* **ENTRIES PROVIDED**
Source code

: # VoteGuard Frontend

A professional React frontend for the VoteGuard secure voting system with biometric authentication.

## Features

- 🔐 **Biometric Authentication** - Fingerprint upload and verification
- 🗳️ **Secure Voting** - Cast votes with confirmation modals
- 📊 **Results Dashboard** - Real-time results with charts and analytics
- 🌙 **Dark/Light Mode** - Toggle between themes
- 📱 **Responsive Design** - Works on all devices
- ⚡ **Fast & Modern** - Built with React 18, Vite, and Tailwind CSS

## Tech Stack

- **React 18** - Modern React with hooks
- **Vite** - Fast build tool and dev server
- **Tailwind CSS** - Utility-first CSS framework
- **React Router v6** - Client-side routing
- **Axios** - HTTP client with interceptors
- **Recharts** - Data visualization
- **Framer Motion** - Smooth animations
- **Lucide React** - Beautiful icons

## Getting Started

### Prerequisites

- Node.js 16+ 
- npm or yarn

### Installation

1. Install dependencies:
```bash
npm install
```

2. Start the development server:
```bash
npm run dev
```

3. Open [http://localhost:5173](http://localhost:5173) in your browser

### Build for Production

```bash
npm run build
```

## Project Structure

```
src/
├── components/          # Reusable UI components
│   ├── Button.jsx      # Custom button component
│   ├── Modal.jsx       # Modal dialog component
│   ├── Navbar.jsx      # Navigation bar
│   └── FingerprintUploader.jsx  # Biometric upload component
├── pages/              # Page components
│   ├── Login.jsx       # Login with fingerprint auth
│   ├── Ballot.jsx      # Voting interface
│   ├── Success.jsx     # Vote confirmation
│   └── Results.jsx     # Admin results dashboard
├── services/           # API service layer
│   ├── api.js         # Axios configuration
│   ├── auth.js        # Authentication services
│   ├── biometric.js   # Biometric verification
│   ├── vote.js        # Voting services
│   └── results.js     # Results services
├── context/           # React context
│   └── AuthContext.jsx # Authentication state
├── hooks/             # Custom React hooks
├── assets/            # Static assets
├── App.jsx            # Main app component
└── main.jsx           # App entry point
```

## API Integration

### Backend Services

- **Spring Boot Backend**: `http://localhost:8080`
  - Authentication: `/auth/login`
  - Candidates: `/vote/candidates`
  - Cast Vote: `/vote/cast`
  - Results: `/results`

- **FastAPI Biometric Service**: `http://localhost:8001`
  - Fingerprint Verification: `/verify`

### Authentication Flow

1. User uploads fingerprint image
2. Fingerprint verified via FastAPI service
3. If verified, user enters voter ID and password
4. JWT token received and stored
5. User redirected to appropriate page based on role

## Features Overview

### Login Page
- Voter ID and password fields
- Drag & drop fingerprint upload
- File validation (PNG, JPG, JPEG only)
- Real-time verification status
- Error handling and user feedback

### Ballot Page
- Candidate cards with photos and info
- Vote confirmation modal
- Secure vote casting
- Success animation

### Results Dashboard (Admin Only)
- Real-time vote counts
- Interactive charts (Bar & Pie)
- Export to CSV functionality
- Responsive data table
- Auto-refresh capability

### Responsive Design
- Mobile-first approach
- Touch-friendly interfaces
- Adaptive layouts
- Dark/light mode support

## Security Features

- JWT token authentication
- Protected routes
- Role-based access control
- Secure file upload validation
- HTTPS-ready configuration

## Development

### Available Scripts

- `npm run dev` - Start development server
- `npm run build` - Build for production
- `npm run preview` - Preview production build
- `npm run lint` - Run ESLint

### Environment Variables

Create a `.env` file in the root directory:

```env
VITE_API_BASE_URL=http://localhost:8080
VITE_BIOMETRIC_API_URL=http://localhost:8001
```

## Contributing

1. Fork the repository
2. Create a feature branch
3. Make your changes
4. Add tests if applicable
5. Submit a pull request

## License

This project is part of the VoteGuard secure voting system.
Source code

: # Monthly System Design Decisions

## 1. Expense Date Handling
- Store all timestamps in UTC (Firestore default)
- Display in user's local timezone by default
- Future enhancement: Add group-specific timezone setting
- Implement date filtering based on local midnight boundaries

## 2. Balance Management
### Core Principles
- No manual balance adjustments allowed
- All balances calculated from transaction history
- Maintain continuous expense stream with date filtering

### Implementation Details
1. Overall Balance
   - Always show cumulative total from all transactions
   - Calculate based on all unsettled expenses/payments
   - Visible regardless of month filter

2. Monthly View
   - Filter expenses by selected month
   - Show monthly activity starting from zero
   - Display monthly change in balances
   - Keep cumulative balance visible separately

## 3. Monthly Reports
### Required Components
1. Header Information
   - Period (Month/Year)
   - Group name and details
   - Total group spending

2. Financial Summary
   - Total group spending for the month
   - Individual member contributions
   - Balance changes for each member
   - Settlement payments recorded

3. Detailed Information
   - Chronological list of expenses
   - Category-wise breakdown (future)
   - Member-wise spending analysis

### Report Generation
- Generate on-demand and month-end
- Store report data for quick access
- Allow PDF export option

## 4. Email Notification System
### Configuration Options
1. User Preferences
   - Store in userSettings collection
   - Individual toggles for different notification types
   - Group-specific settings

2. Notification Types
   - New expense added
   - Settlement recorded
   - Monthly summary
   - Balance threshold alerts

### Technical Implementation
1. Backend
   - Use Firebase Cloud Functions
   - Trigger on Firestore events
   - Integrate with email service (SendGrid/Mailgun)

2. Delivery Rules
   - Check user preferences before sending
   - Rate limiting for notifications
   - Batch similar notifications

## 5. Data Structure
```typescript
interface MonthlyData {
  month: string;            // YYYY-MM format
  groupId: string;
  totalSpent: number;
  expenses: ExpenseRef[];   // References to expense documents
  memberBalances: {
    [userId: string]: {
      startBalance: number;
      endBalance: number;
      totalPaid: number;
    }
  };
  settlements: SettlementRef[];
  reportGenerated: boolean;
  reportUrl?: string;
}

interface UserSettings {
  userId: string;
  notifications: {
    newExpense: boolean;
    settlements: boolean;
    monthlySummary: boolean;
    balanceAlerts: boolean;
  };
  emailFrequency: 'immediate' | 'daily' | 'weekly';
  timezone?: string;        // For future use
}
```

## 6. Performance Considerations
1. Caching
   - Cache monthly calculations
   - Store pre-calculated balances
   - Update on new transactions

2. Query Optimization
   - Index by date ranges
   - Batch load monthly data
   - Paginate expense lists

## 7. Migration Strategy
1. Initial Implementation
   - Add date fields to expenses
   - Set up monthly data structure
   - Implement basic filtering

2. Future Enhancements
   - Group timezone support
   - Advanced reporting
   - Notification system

* **WHAT THE EXERCISE ASKS**
Reprint exactly, and only, the lines running from the one containing "- Set up monthly data structure" through the last line of the listing above.

* **SOLUTION FOR THIS TASK**
   - Set up monthly data structure
   - Implement basic filtering

2. Future Enhancements
   - Group timezone support
   - Advanced reporting
   - Notification system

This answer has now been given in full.